I am able to access the GCE VM using the Google console. I see my IP addresses in the iptable --lis DROP rules! The coffee shop ip address is 96.33.226.42.

Chain sshguard (1 references)
target prot opt source destination
DROP all -- smtp1.orderz.com anywhere
DROP all -- hostby.planet-telecom.eu anywhere
DROP all -- 122.194.229.9 anywhere
DROP all -- 112.85.42.110 anywhere
DROP all -- v157-7-208-112.myvps.jp anywhere
DROP all -- 153.99.182.8 anywhere
DROP all -- 112.85.42.28 anywhere
DROP all -- 112.85.42.22 anywhere
DROP all -- 193.201.224.237 anywhere
DROP all -- 96-42-224-45.dhcp.roch.mn.charter.com anywhere
DROP all -- 123.183.209.136 anywhere
DROP all -- 106.226.86.109.triolan.net anywhere
DROP all -- 146.228.112.199 anywhere
DROP all -- 114.119.7.53 anywhere
DROP all -- fs.sip.gocheepmobile.com anywhere
DROP all -- 120.27.133.147 anywhere
DROP all -- 123.183.209.135 anywhere
DROP all -- 163-172-219-77.rev.poneytelecom.eu anywhere
DROP all -- 96-42-209-188.dhcp.roch.mn.charter.com anywhere
DROP all -- 117.54.13.180 anywhere
DROP all -- 91.224.160.131 anywhere
DROP all -- 46.148.18.163 anywhere

It looks like Juju scp/ssh is doing something that sets off a sshguard rule on GCE VMs.

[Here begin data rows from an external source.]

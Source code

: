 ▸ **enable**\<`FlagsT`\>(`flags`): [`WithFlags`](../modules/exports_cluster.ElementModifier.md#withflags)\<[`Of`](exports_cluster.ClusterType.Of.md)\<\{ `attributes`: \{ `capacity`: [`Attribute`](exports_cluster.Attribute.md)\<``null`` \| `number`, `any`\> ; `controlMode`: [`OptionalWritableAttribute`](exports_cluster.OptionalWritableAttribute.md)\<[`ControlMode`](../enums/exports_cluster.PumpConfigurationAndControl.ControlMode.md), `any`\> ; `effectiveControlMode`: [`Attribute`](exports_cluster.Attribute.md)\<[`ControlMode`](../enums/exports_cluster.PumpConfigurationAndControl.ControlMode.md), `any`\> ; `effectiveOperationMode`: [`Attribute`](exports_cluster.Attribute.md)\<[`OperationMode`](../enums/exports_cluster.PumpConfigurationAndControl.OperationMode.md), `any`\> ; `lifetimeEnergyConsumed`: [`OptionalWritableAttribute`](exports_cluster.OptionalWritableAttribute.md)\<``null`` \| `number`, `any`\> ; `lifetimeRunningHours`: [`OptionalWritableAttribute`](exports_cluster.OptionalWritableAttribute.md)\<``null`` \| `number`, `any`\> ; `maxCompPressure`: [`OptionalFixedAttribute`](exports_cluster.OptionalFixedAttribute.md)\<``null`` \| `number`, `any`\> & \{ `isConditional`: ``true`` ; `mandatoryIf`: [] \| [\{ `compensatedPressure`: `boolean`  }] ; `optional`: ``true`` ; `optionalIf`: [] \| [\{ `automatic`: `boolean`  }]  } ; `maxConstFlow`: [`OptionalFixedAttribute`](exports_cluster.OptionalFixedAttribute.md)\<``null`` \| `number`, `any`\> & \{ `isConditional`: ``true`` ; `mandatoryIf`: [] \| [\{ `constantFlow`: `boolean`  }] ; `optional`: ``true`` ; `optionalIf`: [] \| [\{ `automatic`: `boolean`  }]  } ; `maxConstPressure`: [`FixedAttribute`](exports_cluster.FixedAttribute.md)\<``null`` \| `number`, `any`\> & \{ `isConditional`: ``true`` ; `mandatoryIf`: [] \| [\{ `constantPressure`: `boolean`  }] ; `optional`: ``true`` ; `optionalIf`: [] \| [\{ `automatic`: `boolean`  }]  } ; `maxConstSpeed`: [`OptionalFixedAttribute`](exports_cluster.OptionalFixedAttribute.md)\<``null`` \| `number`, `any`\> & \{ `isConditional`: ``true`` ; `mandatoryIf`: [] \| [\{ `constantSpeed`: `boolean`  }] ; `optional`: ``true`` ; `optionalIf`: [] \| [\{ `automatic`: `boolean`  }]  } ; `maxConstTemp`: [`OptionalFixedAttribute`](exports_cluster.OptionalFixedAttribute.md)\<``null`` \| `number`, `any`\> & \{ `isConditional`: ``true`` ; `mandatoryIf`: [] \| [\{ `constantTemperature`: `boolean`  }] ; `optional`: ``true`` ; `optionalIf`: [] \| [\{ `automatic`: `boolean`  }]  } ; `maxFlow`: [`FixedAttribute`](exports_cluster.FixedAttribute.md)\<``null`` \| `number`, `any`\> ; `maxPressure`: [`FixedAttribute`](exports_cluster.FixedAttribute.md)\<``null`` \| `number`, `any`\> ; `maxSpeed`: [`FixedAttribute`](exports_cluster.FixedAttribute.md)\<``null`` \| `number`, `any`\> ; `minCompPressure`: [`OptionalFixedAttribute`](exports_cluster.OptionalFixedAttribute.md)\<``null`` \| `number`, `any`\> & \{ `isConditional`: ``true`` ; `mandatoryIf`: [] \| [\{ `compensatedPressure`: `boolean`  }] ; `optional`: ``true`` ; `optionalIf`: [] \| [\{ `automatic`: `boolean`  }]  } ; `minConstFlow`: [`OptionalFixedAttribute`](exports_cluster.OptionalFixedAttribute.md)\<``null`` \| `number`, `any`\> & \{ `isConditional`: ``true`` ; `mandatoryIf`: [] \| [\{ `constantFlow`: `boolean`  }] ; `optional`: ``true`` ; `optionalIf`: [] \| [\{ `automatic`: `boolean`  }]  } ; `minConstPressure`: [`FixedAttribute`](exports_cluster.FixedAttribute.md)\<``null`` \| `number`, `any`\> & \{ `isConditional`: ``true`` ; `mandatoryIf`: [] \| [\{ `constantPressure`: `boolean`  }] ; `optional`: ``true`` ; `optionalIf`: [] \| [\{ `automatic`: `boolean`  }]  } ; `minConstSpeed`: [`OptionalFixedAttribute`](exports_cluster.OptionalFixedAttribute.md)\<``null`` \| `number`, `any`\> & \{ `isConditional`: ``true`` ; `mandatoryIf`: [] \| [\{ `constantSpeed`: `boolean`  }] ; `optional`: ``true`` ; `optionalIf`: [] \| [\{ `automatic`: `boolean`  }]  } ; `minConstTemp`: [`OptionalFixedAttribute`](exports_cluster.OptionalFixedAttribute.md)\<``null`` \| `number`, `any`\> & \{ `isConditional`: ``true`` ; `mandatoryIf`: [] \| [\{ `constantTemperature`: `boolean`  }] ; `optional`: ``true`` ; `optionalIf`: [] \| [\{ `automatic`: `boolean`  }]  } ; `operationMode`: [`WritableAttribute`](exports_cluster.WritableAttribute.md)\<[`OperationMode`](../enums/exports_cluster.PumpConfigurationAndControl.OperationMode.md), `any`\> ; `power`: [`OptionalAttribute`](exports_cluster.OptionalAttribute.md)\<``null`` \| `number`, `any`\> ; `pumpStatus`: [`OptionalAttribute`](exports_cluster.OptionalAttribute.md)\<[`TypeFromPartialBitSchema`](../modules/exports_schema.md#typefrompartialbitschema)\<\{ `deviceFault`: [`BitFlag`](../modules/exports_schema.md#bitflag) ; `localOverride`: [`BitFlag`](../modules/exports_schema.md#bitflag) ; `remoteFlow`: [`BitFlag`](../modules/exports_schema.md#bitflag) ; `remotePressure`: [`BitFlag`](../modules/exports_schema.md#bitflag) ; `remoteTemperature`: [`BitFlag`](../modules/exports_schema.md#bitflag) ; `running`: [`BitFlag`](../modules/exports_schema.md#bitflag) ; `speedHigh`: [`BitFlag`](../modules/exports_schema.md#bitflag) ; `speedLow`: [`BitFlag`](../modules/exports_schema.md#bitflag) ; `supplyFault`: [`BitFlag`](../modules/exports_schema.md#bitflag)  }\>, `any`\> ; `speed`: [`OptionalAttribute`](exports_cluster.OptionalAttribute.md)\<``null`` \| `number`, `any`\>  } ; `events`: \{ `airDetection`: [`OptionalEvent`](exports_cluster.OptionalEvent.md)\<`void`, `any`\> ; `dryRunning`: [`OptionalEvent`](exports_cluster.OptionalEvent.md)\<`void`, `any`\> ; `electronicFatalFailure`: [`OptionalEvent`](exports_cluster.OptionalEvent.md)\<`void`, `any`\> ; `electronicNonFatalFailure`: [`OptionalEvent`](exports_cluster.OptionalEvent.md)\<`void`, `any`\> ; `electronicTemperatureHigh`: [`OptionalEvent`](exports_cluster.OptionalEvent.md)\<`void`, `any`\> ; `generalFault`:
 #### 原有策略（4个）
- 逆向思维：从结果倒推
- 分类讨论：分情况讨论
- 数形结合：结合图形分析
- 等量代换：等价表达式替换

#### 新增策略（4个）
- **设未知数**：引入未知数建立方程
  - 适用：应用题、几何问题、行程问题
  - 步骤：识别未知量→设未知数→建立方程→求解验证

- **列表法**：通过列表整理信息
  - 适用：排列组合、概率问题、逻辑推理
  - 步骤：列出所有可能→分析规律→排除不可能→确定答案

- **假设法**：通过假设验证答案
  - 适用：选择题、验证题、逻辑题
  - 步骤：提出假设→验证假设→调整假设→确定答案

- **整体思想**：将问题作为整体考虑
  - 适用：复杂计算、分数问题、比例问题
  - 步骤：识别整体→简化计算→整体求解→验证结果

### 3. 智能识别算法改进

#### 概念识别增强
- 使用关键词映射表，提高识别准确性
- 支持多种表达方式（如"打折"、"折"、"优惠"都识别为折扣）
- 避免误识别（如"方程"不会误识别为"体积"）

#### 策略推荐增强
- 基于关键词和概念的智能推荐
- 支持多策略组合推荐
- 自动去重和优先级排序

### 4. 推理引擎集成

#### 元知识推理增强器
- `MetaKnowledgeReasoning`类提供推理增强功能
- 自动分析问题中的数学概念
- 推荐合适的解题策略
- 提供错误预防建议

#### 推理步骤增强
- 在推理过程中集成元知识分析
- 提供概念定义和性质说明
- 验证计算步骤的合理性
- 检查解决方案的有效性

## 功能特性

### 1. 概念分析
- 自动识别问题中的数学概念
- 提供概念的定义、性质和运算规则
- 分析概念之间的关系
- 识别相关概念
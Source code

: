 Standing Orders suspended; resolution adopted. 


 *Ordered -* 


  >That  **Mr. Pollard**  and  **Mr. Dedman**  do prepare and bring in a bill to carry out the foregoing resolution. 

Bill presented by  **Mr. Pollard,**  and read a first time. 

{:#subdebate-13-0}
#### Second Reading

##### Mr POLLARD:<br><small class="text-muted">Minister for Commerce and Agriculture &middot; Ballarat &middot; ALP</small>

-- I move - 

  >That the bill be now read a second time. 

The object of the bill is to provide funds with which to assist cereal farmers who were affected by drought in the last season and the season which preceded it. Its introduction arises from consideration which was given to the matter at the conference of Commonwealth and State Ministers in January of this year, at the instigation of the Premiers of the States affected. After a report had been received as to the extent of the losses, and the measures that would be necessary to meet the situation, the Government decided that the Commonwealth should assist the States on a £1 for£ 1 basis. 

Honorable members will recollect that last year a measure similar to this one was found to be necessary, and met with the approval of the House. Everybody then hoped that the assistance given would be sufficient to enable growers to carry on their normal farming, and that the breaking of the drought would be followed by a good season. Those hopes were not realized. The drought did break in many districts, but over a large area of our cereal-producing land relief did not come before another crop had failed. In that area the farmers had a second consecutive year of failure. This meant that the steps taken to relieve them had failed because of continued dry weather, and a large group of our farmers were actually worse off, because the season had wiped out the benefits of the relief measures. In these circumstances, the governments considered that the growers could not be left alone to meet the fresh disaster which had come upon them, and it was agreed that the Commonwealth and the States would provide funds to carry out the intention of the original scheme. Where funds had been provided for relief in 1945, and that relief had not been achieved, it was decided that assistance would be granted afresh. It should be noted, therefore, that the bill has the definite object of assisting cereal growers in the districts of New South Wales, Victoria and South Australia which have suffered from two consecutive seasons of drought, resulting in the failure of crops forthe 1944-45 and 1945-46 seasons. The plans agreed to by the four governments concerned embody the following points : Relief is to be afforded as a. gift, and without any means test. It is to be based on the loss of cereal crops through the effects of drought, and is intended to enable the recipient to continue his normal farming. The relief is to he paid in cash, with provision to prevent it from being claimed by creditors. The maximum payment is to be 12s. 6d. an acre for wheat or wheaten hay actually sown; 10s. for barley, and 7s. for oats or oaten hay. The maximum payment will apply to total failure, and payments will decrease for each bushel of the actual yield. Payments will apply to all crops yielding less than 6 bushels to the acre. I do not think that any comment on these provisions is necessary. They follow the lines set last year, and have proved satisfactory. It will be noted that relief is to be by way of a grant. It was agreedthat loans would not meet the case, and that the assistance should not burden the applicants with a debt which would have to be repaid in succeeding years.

Here is the output from the systemctl status sshguard

Mar 02 15:55:35 juju-25c78b-1 sshguard[1710]: Blocking 96.33.226.42:4 for >630secs: 40 danger in 4 attacks over 907 seconds (all: 40d in 1 abuses over 907s).

The only method of connection was juju ssh/scp to connect to this system and now my IP address is blocked!

Revision history for this message
Jay R. Wren (evarlast) wrote :

I ran into this recently and mistakenly thought this was an sshguard bug or GCE bug and filed bugs on those projects.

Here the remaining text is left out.